[PROVIDED ENTRIES Boundary: Start]
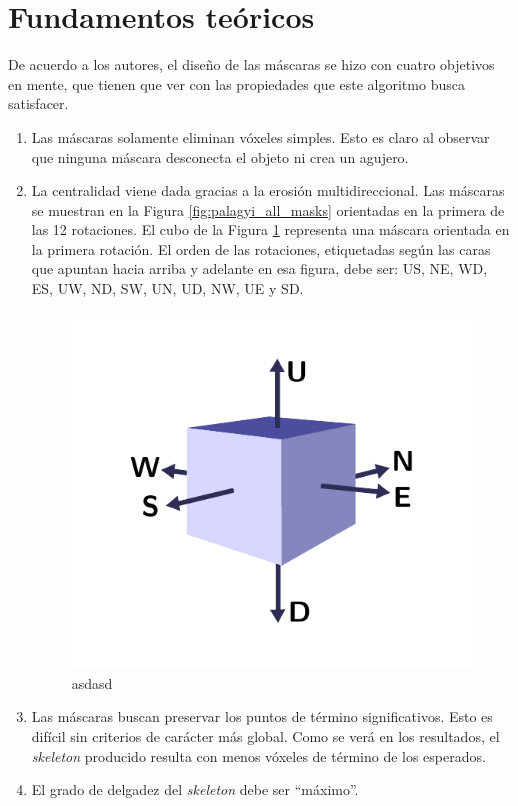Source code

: \section{Fundamentos teóricos}

De acuerdo a los autores, el diseño de las máscaras se hizo con cuatro objetivos en mente, que tienen que ver con las propiedades que este algoritmo busca satisfacer.

\begin{enumerate}
\item Las máscaras solamente eliminan vóxeles simples. Esto es claro al observar que ninguna máscara desconecta el objeto ni crea un agujero.
\item La centralidad viene dada gracias a la erosión multidireccional. Las máscaras se muestran en la Figura \ref{fig:palagyi_all_masks} orientadas en la primera de las 12 rotaciones. El cubo de la Figura \ref{fig:palagyi_orientations} representa una máscara orientada en la primera rotación. El orden de las rotaciones, etiquetadas según las caras que apuntan hacia arriba y adelante en esa figura, debe ser: US, NE, WD, ES, UW, ND, SW, UN, UD, NW, UE y SD.

\begin{figure}[H]\centering
\includegraphics[width=0.5\linewidth]{images/palagyi_orientations}
\caption{asdasd}
\label{fig:palagyi_orientations}
\end{figure}

\item Las máscaras buscan preservar los puntos de término significativos. Esto es difícil sin criterios de carácter más global. Como se verá en los resultados, el \textit{skeleton} producido resulta con menos vóxeles de término de los esperados.

\item El grado de delgadez del \textit{skeleton} debe ser ``máximo''.

\end{enumerate}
[PROVIDED ENTRIES Boundary: End]
PROBLEM DETAILS: Give the number of lines in the data that contain the word "figure", and add no other text.

SOLUTION FOR THIS TASK: 2